__Exercise prompt__:
Pick out each line in these entries that contains the string "problem".

__Provided records__:
--*--
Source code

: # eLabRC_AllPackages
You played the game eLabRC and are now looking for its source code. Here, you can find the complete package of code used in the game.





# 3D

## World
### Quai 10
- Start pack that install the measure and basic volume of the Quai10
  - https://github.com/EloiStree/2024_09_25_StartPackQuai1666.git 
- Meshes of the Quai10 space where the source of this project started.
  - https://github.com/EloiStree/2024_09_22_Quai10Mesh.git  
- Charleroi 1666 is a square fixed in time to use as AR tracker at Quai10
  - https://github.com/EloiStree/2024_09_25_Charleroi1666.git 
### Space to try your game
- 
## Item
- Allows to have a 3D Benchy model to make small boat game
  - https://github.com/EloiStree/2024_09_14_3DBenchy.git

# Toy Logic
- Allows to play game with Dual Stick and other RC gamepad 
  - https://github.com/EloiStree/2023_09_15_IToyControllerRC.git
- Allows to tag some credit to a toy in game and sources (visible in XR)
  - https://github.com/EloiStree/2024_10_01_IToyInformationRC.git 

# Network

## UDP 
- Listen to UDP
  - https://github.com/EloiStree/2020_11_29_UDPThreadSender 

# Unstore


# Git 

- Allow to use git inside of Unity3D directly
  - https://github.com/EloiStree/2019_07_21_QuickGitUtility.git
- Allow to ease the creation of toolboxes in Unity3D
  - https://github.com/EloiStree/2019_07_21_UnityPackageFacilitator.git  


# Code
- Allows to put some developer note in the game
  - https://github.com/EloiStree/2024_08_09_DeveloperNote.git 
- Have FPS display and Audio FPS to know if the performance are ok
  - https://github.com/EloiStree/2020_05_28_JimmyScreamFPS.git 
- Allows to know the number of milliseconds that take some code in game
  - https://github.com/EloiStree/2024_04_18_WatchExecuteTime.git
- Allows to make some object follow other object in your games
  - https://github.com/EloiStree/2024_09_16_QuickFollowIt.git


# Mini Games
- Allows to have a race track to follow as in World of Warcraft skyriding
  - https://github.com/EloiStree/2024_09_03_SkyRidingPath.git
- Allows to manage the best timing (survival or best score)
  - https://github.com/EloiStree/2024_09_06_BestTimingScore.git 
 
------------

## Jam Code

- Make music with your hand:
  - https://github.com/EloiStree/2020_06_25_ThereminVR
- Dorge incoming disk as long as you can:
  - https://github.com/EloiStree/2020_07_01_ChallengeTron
--*--
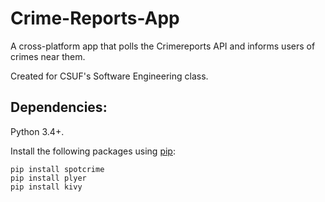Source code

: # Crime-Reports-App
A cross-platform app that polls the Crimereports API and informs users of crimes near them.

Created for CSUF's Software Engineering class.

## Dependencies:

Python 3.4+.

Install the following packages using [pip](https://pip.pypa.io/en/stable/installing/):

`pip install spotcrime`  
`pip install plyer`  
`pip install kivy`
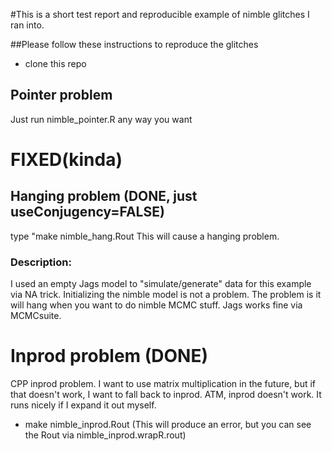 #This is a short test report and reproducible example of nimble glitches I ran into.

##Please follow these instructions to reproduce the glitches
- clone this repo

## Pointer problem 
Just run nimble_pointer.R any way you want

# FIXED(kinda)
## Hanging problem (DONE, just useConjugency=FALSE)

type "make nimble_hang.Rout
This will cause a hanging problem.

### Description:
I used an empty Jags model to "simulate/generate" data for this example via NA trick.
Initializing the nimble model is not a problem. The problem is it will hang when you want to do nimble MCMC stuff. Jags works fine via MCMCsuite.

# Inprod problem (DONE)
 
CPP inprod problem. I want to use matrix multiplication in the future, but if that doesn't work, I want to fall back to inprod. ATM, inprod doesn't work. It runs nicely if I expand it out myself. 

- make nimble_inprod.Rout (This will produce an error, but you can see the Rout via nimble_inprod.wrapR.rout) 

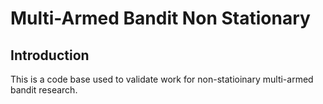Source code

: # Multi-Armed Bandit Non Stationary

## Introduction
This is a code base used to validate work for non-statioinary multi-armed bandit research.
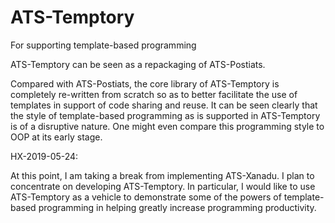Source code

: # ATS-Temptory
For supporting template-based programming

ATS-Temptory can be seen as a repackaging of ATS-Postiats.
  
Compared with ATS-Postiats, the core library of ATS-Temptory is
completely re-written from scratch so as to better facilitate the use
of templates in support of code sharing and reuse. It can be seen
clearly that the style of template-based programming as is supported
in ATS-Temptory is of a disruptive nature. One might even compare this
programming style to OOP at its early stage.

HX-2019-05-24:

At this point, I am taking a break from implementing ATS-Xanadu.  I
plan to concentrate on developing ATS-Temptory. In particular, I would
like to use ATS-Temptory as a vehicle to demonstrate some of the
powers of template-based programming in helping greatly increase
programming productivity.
--*--
__Task answer__:
## Pointer problem 
## Hanging problem (DONE, just useConjugency=FALSE)
This will cause a hanging problem.
Initializing the nimble model is not a problem. The problem is it will hang when you want to do nimble MCMC stuff. Jags works fine via MCMCsuite.
# Inprod problem (DONE)
CPP inprod problem. I want to use matrix multiplication in the future, but if that doesn't work, I want to fall back to inprod. ATM, inprod doesn't work. It runs nicely if I expand it out myself. 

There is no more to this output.